Quand à l’attitude de quelques représentants de la C.N.T. et aussi de Mera, elle ne peut étonner que ceux qui ignorent la nature profondément réformiste de la direction de la C.N.T. Les Garcia Olivier et Frederica Montseny n’ont-ils pas livré le prolétariat de Barce­lone et surtout la base de leur propre organisation à la répression stalinienne. Vall et Mera continuent dans cette voie criminelle : ils livrent en ce moment le prolétariat de Madrid à la bande des capitulards et indirectement à Franco.

Mera est du reste représentant de l’aile extrême droite de la C.N.T. : il combattait l’aile gauche, Los Amigos de Durruti, et était louangé par les staliniens.

Mais la grande leçon des événements de Madrid, c’est une nouvelle faillite de toutes les conceptions de la politique du Front populaire.

Regardez-vous dans la glace, criminels ! Que vaut l’armée républicaine de la direction de laquelle vous avez chassé tous les révolutionnaires ? Quelle est sa fidélité au régime républicain ? Comme au vieux temps de la monarchie, elle fait des « pronunciamiento ».

Que vaut l’appareil étatique républicain démocra­tique ? Il suit le « pronunciamiento ». Que les politiciens se rappellent la destination des organismes au­thentiquement prolétariens comme les Patrouilles de contrôle. Ce sont les staliniens qui ont forgé l’arme qui se retourne contre eux, mais malheureusement aussi contre le prolétariat.

Le pronunciamento de Miaja-Casado a déterminé la fin du gouvernement de Négrin. Il faut aussi souligner la lâcheté de la direction du parti communiste qui a abandonné ses militants et s’est enfui à l’étran­ger.

Les anarchistes français (Voir Libertaire) appuient la Junta Miaja-Casado parce qu’ils y voient une tentative d’arrêter le massacre inutile des ouvriers espagnols. La situation n’est elle pas perdue ? L’essentiel c’est de sauver la vie des militants en danger, leur permettre de partir à l’étranger, car la révolution es­pagnole se fera avec des hommes vivants et non avec des morts. Voilà les idées qu’on peut recueillir dans « Le Libertaire » et « Juin 36 ».

Pourtant ceux qui veulent arrêter « le massacre inutile » méconnaissent la nature du fascisme. Ils es­pèrent la clémence de la part de Franco. Or, le trait fondamental du fascisme est précisément qu’il ne tolère aucune organisation indépendante du proléta­riat et qu’il supprime même toutes les organisations bourgeoises indépendantes. L’armistice avec Franco permettant de sauvegarder quoi que ce soit pour le prolétariat est impossible.

Garcia Oliver n’a pas été récompensé pour sa trahison de mai, Comorera et Négrin non plus.
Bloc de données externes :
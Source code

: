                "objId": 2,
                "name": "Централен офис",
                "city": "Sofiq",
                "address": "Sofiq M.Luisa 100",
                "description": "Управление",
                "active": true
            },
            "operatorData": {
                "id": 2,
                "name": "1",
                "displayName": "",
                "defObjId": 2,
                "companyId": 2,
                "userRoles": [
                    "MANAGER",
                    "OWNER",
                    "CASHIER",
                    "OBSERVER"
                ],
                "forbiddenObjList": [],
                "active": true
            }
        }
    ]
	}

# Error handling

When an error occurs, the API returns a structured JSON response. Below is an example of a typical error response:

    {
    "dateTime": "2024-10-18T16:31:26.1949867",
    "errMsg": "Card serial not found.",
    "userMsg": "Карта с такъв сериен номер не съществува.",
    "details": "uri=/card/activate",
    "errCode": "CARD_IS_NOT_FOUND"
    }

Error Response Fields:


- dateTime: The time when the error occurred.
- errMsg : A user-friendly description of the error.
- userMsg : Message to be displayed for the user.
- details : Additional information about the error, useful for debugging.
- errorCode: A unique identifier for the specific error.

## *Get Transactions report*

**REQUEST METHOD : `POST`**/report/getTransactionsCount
Le sort de Miaja-Casado et de leurs associés ne sera pas meilleur.

Quant au prolétariat, il n’a pas le choix. Même en cas de défaite totale, c’est dans la mesure où il résis­tera et fera payer cher au fascisme ses avances qu’il pourra après regrouper ses forces et préparer sa revanche.
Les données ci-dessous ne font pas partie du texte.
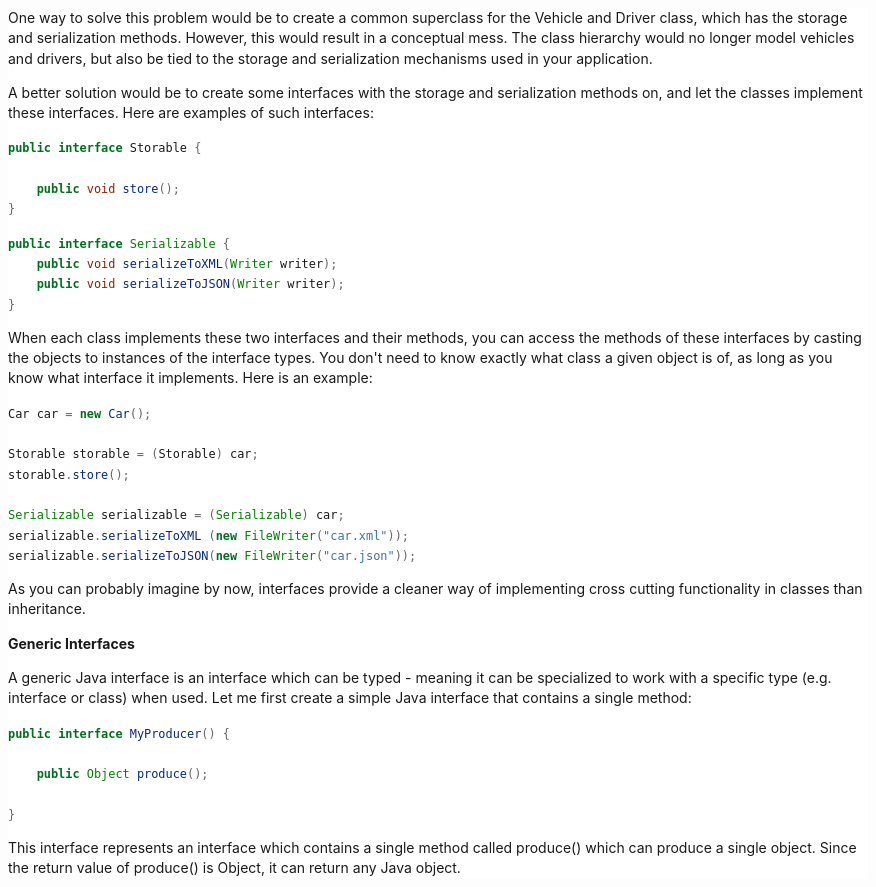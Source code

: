 One way to solve this problem would be to create a common superclass for the Vehicle and Driver class, which has the storage and serialization methods. However, this would result in a conceptual mess. The class hierarchy would no longer model vehicles and drivers, but also be tied to the storage and serialization mechanisms used in your application.

A better solution would be to create some interfaces with the storage and serialization methods on, and let the classes implement these interfaces. Here are examples of such interfaces:

```java
public interface Storable {

    public void store();
}
```

```java
public interface Serializable {
    public void serializeToXML(Writer writer);
    public void serializeToJSON(Writer writer);
}
```

When each class implements these two interfaces and their methods, you can access the methods of these interfaces by casting the objects to instances of the interface types. You don't need to know exactly what class a given object is of, as long as you know what interface it implements. Here is an example:

```java
Car car = new Car();

Storable storable = (Storable) car;
storable.store();

Serializable serializable = (Serializable) car;
serializable.serializeToXML (new FileWriter("car.xml"));
serializable.serializeToJSON(new FileWriter("car.json"));
```

As you can probably imagine by now, interfaces provide a cleaner way of implementing cross cutting functionality in classes than inheritance.

**Generic Interfaces**

A generic Java interface is an interface which can be typed - meaning it can be specialized to work with a specific type (e.g. interface or class) when used. Let me first create a simple Java interface that contains a single method:

```java
public interface MyProducer() {

    public Object produce();

}
```

This interface represents an interface which contains a single method called produce() which can produce a single object. Since the return value of produce() is Object, it can return any Java object.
XXI. Pouvait-on faire autre chose ?

Pouvait-on faire autre chose ? Il faut poser cette question et y répondre. Il faut y répondre avec d’au­tant plus d’urgence que la même politique, celle du Front populaire, est pratiquée à l’échelle internatio­nale où elle ne peut qu’aboutir aux mêmes résultats, c’est-à-dire aux nouvelles catastrophes. Pouvait-on faire autre chose ? veut dire : une autre politique que celle du Front populaire pouvait-elle être appliquée en Espagne ?

Les opportunistes, pas seulement depuis 1939, mais depuis toujours, ont l’habitude de justifier leur politique, c’est-à-dire leurs propres crimes, par les conditions objectives. Les conditions objectives voyez-vous, ne permettaient pas une politique révolutionnaire. Non, messieurs les chefs du Front populaire, vous mentez : vous voulez cacher vos trahisons derrière les conditions objectives.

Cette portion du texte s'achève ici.